# [PROBLEM TO SOLVE]
Every line of the data below that holds the string "StartOffset" needs to be reported.

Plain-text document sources
[Start of section]

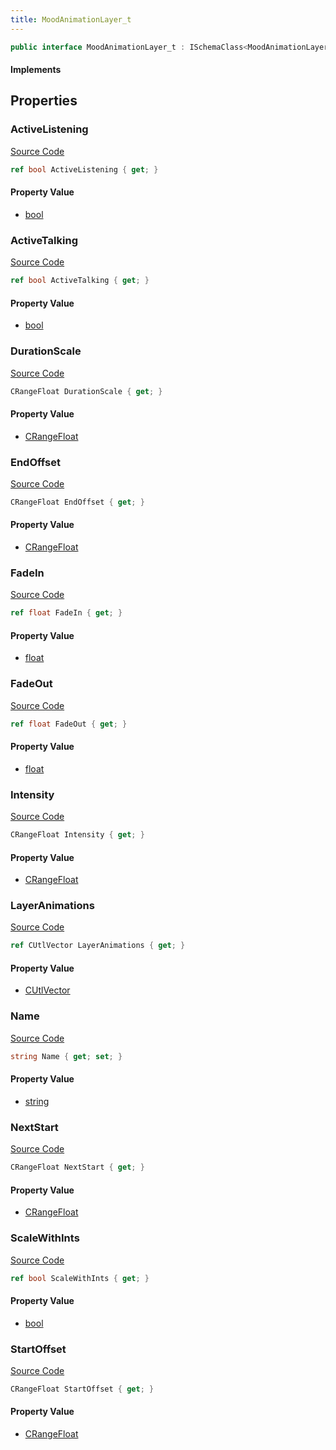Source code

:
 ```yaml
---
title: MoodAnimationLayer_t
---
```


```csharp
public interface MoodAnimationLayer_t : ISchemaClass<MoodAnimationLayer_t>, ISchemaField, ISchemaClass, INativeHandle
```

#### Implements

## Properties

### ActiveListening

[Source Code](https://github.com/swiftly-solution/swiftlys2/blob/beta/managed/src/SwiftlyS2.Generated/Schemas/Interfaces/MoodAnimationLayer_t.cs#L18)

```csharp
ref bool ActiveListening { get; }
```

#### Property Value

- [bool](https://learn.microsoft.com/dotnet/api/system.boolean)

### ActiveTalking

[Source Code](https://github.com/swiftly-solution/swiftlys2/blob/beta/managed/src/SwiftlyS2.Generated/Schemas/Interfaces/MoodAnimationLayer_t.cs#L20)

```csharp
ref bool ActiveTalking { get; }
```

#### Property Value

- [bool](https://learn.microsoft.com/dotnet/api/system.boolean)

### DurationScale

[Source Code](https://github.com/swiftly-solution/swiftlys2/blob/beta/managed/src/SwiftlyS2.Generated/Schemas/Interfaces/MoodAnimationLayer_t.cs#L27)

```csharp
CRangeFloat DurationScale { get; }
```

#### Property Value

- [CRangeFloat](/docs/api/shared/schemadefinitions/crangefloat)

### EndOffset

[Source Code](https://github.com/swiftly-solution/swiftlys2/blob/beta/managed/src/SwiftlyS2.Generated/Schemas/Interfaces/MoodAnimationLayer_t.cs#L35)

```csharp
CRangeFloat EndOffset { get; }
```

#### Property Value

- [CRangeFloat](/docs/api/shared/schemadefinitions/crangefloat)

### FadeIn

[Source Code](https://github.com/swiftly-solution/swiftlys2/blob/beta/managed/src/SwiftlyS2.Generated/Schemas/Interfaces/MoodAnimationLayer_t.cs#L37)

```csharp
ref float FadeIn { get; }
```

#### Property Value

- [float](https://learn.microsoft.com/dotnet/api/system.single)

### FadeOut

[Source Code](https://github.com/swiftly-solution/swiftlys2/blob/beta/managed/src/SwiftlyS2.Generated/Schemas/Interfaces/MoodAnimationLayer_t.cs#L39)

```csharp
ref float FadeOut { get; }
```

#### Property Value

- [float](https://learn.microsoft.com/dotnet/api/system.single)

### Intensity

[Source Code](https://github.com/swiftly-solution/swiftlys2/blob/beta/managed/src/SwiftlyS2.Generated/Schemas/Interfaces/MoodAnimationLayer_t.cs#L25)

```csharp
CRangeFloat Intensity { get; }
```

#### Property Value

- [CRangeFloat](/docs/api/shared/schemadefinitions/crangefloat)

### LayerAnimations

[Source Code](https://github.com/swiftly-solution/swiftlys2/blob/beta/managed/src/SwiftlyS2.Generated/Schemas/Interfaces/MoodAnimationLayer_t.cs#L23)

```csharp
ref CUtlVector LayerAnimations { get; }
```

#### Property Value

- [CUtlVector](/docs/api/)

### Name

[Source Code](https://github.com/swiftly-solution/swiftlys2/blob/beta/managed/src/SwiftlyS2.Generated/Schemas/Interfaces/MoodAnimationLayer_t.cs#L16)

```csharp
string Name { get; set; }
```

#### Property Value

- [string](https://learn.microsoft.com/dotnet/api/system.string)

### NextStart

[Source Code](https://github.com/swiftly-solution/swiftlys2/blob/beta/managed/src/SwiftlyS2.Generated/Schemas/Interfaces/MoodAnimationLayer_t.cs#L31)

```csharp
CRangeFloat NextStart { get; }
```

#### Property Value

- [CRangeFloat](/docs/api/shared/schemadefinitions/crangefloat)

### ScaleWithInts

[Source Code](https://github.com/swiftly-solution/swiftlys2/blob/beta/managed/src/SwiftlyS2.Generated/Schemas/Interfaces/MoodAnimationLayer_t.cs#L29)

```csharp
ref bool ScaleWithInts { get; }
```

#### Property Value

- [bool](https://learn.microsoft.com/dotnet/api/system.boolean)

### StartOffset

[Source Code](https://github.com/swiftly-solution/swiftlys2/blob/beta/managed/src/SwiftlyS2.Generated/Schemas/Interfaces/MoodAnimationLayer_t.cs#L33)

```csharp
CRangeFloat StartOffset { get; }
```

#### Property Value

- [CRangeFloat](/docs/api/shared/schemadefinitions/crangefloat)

[End of section]

# [ANSWER SECTION]
### StartOffset
CRangeFloat StartOffset { get; }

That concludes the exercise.